Die Beklagte wird verurteilt, an den Kläger € 2.029,62 brutto nebst Zinsen in Höhe von fünf Prozentpunkten über dem Basiszinssatz seit dem 1. Dezember 2015 zu zahlen.
Die weitergehende Berufung des Klägers wird zurückgewiesen.
Der Kläger hat ¼, die Beklagte hat ¾ der Kosten des Rechtsstreits zu tragen.
Die Revision wird zugelassen.
Tatbestand
Die Parteien streiten über die Zahlung einer monatlichen Entgelterhöhung seit August 2015 sowie des Weihnachtsgeldes für das Jahr 2015.
Der Kläger steht seit dem 1. August 2002 in einem Arbeitsverhältnis mit der Beklagten. Er ist in der Auftragsannahme tätig. Er bezog zuletzt ein regelmäßiges Bruttomonatseinkommen in Höhe von € 3.247,39. Dieses bestand aus einem Grundgehalt von € 3.094,00 und einer Zulage in Höhe von € 153,39 und wurde auf der Grundlage einer Betriebsvereinbarung aus dem Jahre 1997 gezahlt.

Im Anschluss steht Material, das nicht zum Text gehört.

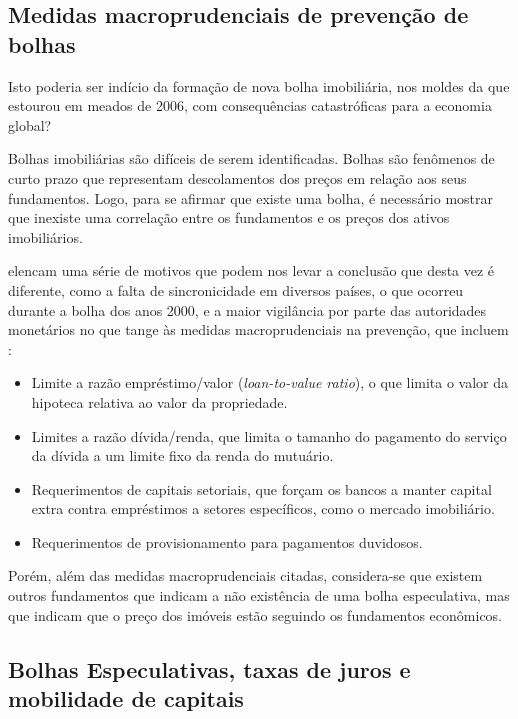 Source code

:\documentclass[
	12pt,				%
	oneside,			%
	a4paper,			%
	chapter=TITLE,		%
	section=TITLE,		%
	english,			%
	brazil				%
	]{abntex2}
\begin{document}
\begin{refsection}
{\subsection{Medidas macroprudenciais de prevenção de bolhas}\label{medidas-macroprudenciais-de-prevenuxe7uxe3o-de-bolhas}}

Isto poderia ser indício da formação de nova bolha imobiliária, nos moldes da
que estourou em meados de 2006, com consequências catastróficas para a economia
global?

Bolhas imobiliárias são difíceis de serem identificadas. Bolhas são fenômenos
de curto prazo que representam descolamentos dos preços em relação aos seus
fundamentos. Logo, para se afirmar que existe uma bolha, é necessário mostrar
que inexiste uma correlação entre os fundamentos e os preços dos ativos
imobiliários.

\textcite{fmitwa} elencam uma série de motivos que podem nos levar a conclusão que desta
vez é diferente, como a falta de sincronicidade em diversos países, o que
ocorreu durante a bolha dos anos 2000, e a maior vigilância por parte das
autoridades monetários no que tange às medidas macroprudenciais na prevenção,
que incluem \autocite{fmiem}:
\begin{itemize}
\tightlist
\item
  Limite a razão empréstimo/valor (\emph{loan-to-value ratio}), o que limita o valor
  da hipoteca relativa ao valor da propriedade.
\item
  Limites a razão dívida/renda, que limita o tamanho do pagamento do serviço da
  dívida a um limite fixo da renda do mutuário.
\item
  Requerimentos de capitais setoriais, que forçam os bancos a manter capital
  extra contra empréstimos a setores específicos, como o mercado imobiliário.
\item
  Requerimentos de provisionamento para pagamentos duvidosos.
\end{itemize}
Porém, além das medidas macroprudenciais citadas, considera-se que existem
outros fundamentos que indicam a não existência de uma bolha especulativa, mas
que indicam que o preço dos imóveis estão seguindo os fundamentos econômicos.

\hypertarget{bolhas-especulativas-taxas-de-juros-e-mobilidade-de-capitais}{%
\subsection{Bolhas Especulativas, taxas de juros e mobilidade de capitais}\label{bolhas-especulativas-taxas-de-juros-e-mobilidade-de-capitais}}


\end{refsection}
\end{document}
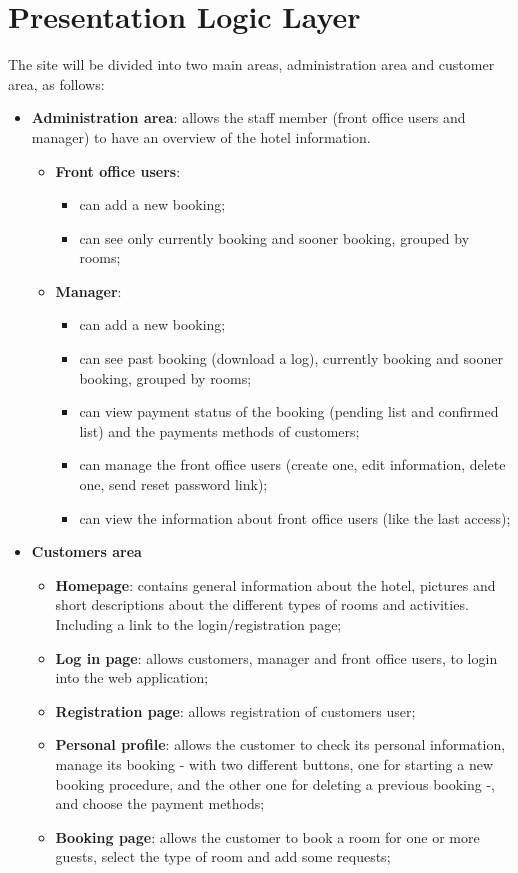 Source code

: \section{Presentation Logic Layer}
The site will be divided into two main areas, administration area and customer area, as follows:
\begin{itemize}
    \item \textbf{Administration area}: allows the staff member (front office users and manager) to have an overview of the hotel information.
    	\begin{itemize}
    			 \item \textbf{Front office users}: 
    			 \begin{itemize}
    			 	\item can add a new booking;
					\item can see only currently booking and sooner booking, grouped by rooms;
    			 \end{itemize}
    			 \item \textbf{Manager}: 
				\begin{itemize}
					\item can add a new booking;
					\item can see past booking (download a log), currently booking and sooner booking, grouped by rooms;
					\item can view payment status of the booking (pending list and confirmed list) and the payments methods of customers;
					\item can manage the front office users (create one, edit information, delete one, send reset password link);
					\item can view the information about front office users (like the last access);
				\end{itemize}    			 
    	\end{itemize}
    \item \textbf{Customers area}
    \begin{itemize}
	    \item \textbf{Homepage}: contains general information about the hotel, pictures and short descriptions about the different types of rooms and activities. Including a link to the login/registration page;
	    \item \textbf{Log in page}: allows customers, manager and front office users, to login into the web application;
	    \item \textbf{Registration page}: allows registration of customers user;
	    \item \textbf{Personal profile}: allows the customer to check its personal information, manage its booking - with two different buttons, one for starting a new booking procedure, and the other one for deleting a previous booking -, and choose the payment methods; 
	    \item \textbf{Booking page}: allows the customer to book a room for one or more guests, select the type of room and add some requests;
    \end{itemize}
  
\end{itemize}
\pagebreak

Die Betriebsvereinbarung vom 1. August 1997 (im Folgenden: BV 97) beinhaltet unter anderem auch Regelungen über Gehaltszahlungen und Zahlung von Urlaubs- und Weihnachtsgeld. In der Präambel der Betriebsvereinbarung heißt es:
"Präambel:
Ziel der Konzeption einer Betriebsvereinbarung war die Schaffung eines Gehalts- und Arbeitszeitsystems, das für jeden Mitarbeiter nachvollziehbar, einsehbar und leistungsgerecht ist.
Ferner sollen die gesetzlichen Ladenschlußzeiten des Einzelhandel in gerechte Rahmenbedingungen gefügt werden.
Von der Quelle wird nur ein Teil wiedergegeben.